Peter Kurth dreht Film mit Agnieszka Holland über Kafka in Österreich
Er kommt mit dem Motorrad. Ganz in schwarz. Fehlt nur noch die Lederjacke. Wie gut er die tragen kann, hat Peter Kurth als Bruno Wolter in "Babylon Berlin" gezeigt, als an ALS-erkrankter Boxer "Herbert", und auch für Hauptkommissar Henry Koitzsch ist dieses Kleidungsstück unverzichtbar. Aber es ist sehr warm an diesem Frühlingstag in Berlin. Kurth ist nur kurz in der Stadt. Er dreht gerade unter anderem mit der polnischen Regisseurin Agnieszka Holland in Österreich - einen Film über den Schriftsteller Franz Kafka.
Angebote wie diese verdankt er Bruno Wolter: Die Serie "Babylon Berlin" war sein internationaler Durchbruch. Er kam spät, aber mit Macht. "Dadurch sind sehr viel schöne Arbeiten entstanden, ich habe in Südafrika gedreht, ich habe in Moskau gedreht, ich habe letztes Jahr gerade mit den Dänen gedreht, jetzt mit den Österreichern, wenn man das als Ausland nehmen will", erzählt er lachend.
Prägende Erfahrung: "Liliom" am Thalia Theater Hamburg
Für das Theater, hier hat der gebürtige Mecklenburger angefangen und viele große Rollen gespielt, bleibt da kaum noch Zeit. Zu den prägenden Erfahrungen gehört "Liliom" am Hamburger Thalia Theater. Kurth spielte in der Inszenierung von Michael Thalheimer die Titelrolle.
Sie spaltete das Publikum und riss den ehemaligen Ersten Bürgermeister Klaus von Dohnanyi zu dem inzwischen legendären Ausruf hin: "Das ist doch ein anständiges Stück, das muss man doch nicht so spielen." Eine Sternstunde, sagt Kurth, er wolle gar nicht "gefallen": "Sagen wir mal so, ich fordere das Publikum sehr gern, weil ein gefordertes Publikum ist ein aktiveres als eines, das etwas 'Schönes' vorgespielt bekommt. Der Herr von Dohnanyi ist nach Hause gegangen und hat diesen Abend nicht vergessen. Da setzen wir uns auseinander!"

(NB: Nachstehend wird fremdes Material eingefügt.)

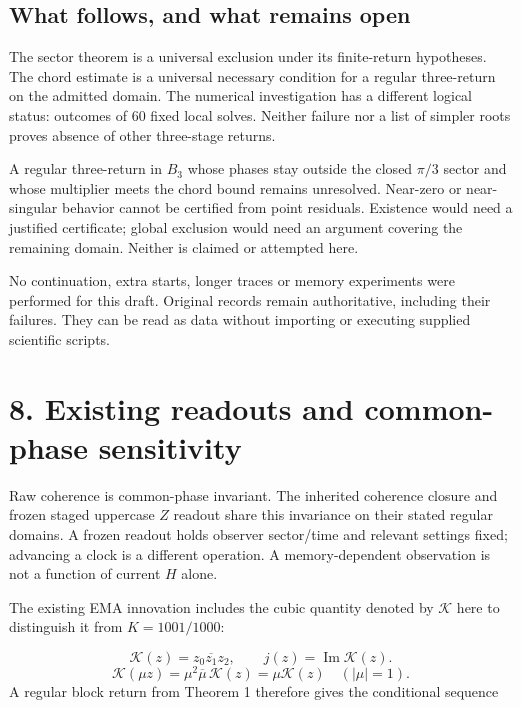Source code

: \documentclass[11pt,a4paper]{article}
\begin{document}
\subsection*{What follows, and what remains open}
The sector theorem is a universal exclusion under its finite-return hypotheses. The chord estimate is a universal necessary condition for a regular three-return on the admitted domain. The numerical investigation has a different logical status: outcomes of 60 fixed local solves. Neither failure nor a list of simpler roots proves absence of other three-stage returns.

A regular three-return in $B_3$ whose phases stay outside the closed $\pi/3$ sector and whose multiplier meets the chord bound remains unresolved. Near-zero or near-singular behavior cannot be certified from point residuals. Existence would need a justified certificate; global exclusion would need an argument covering the remaining domain. Neither is claimed or attempted here.

No continuation, extra starts, longer traces or memory experiments were performed for this draft. Original records remain authoritative, including their failures. They can be read as data without importing or executing supplied scientific scripts.

\clearpage
\section*{8. Existing readouts and common-phase sensitivity}
Raw coherence is common-phase invariant. The inherited coherence closure and frozen staged uppercase $Z$ readout share this invariance on their stated regular domains. A frozen readout holds observer sector/time and relevant settings fixed; advancing a clock is a different operation. A memory-dependent observation is not a function of current $H$ alone. \cite{OBS} \cite{Z}

The existing EMA innovation includes the cubic quantity denoted by $\mathcal{K}$ here to distinguish it from $K=1001/1000$: \cite{Z}

\begin{equation}\mathcal{K}(z)=z_0\overline{z_1}z_2,\qquad j(z)=\operatorname{Im}\mathcal{K}(z).\end{equation}
\begin{equation}\mathcal{K}(\mu z)=\mu^2\overline{\mu}\,\mathcal{K}(z)=\mu\mathcal{K}(z)\quad(|\mu|=1).\end{equation}
A regular block return from Theorem 1 therefore gives the conditional sequence
\end{document}
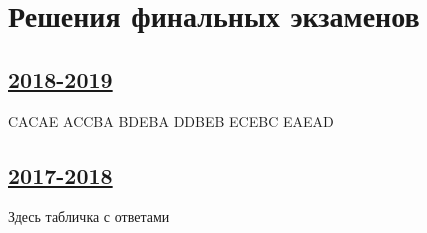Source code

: \thispagestyle{empty}
\section{Решения финальных экзаменов}

\subsection[2018-2019]{\hyperref[sec:final_exam_2018_2019]{2018-2019}}
\label{sec:sol_final_exam_2018_2019}

CACAE ACCBA BDEBA DDBEB ECEBC EAEAD

\subsection[2017-2018]{\hyperref[sec:final_exam_2017_2018]{2017-2018}}
\label{sec:sol_final_exam_2017_2018}

Здесь табличка с ответами
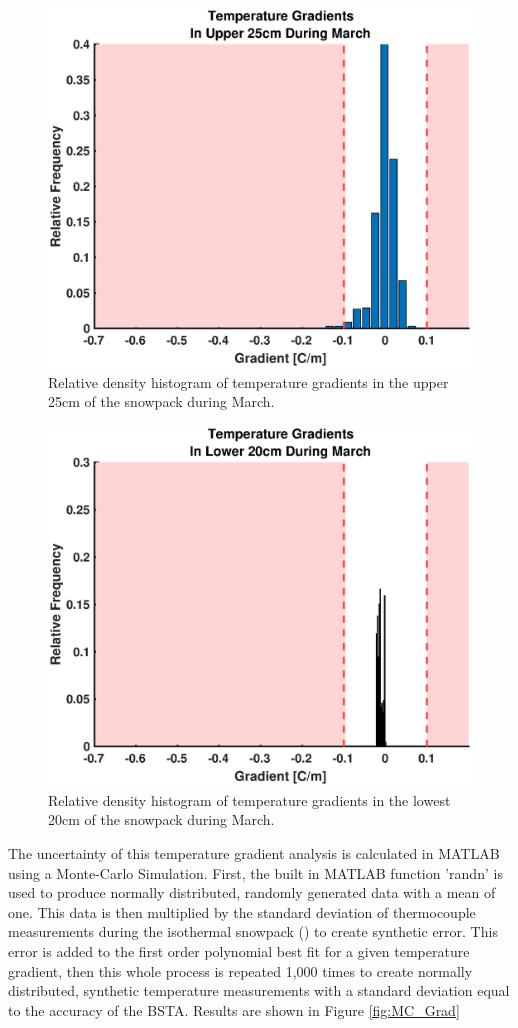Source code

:    \begin{figure}[H]
    \centering
    \includegraphics[width=0.7\linewidth]{figures/TempGrad/Mar_U25_RDH.eps}
    \caption{Relative density histogram of temperature gradients in the upper 25cm of the snowpack during March.}
    \label{fig:Mar_U25_RDH}
 \end{figure}
 
   \begin{figure}[H]
    \centering
    \includegraphics[width=0.7\linewidth]{figures/TempGrad/Mar_L20_RDH.eps}
    \caption{Relative density histogram of temperature gradients in the lowest 20cm of the snowpack during March.}
    \label{fig:Mar_L20_RDH}
 \end{figure}
 
The uncertainty of this temperature gradient analysis is calculated in MATLAB using a Monte-Carlo Simulation. First, the built in MATLAB function 'randn' is used to produce normally distributed, randomly generated data with a mean of one. This data is then multiplied by the standard deviation of thermocouple measurements during the isothermal snowpack (\isostd) to create synthetic error. This error is added to the first order polynomial best fit for a given temperature gradient, then this whole process is repeated 1,000 times to create normally distributed, synthetic temperature measurements with a standard deviation equal to the accuracy of the BSTA. Results are shown in Figure \ref{fig:MC_Grad}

Zusammenarbeit mit Clemens Meyer und Thomas Stuber
Wichtig ist dem 67-jährigen Schauspieler außerdem stets der politische Kontext. Hier sieht er sich besonders in der Verantwortung als einer, der die Wende aus ostdeutscher Perspektive erlebt hat. Viel hat er deshalb in den vergangenen Jahren mit dem Schriftsteller Clemens Meyer und dem Filmemacher Thomas Stuber zusammengearbeitet. Sie erzählen im Kinofilm "Herbert" oder den "Polizeiruf"-Folgen aus Halle Geschichten von heute und schlagen dabei immer den Bogen in die Vergangenheit. Er arbeite jetzt "mit vielen jungen und jüngsten Kolleginnen und Kollegen, wo das Wissen ein anderes ist und die darin auch gar keinen Mangel sehen. Weil das Schulsystem mit der jüngeren Vergangenheit nicht genug umgeht, aufklärt."
Deshalb war Kurth auch gerne bei der NDR Hörspielserie "Am Schlick" von Lars Werner und Marcel Raabe dabei. Sie spielt im krisenhaften Hafenmilieu in Mecklenburg-Vorpommern: Es sei zwar "eine fiktive Geschichte, aber sie hat doch sehr mit der Realität tun." Seine Mutter und sein Bruder lebten noch in Mecklenburg, erzählt Kurth. "Wenn ich dorthin fahre, bekomme ich viel mit. Die Kluft zwischen den neuen und den alten Bundesstaaten ist natürlich nach wie vor da. Damit hat dieses Hörspiel sehr viel zu tun."
Hörspielserie "Am Schlick":"Anspruchsvollste Arbeit, die ein Schauspieler machen kann"
Beispielhaft ist in "Am Schlick" zu erleben, wie Biografien aufeinanderprallen. Peter Kurth, ein Mann mit durchaus massiver Statur, die er auf der Bühne und im Film geschickt und konzentriert einzusetzen weiß, schätzt die Arbeit nur mit der Stimme: "Das ist die anspruchsvollste Arbeit, die ein Schauspieler machen kann. Weil einem etwas genommen wird und dann fehlt. Und das versucht man dann wett zumachen, indem man andere Dinge dazunehmen will, findet aber keine. Da in der Konzentration zu bleiben ist sehr spannend." Nach dem Gespräch muss er dann schnell los. Das Enkelkind wartet.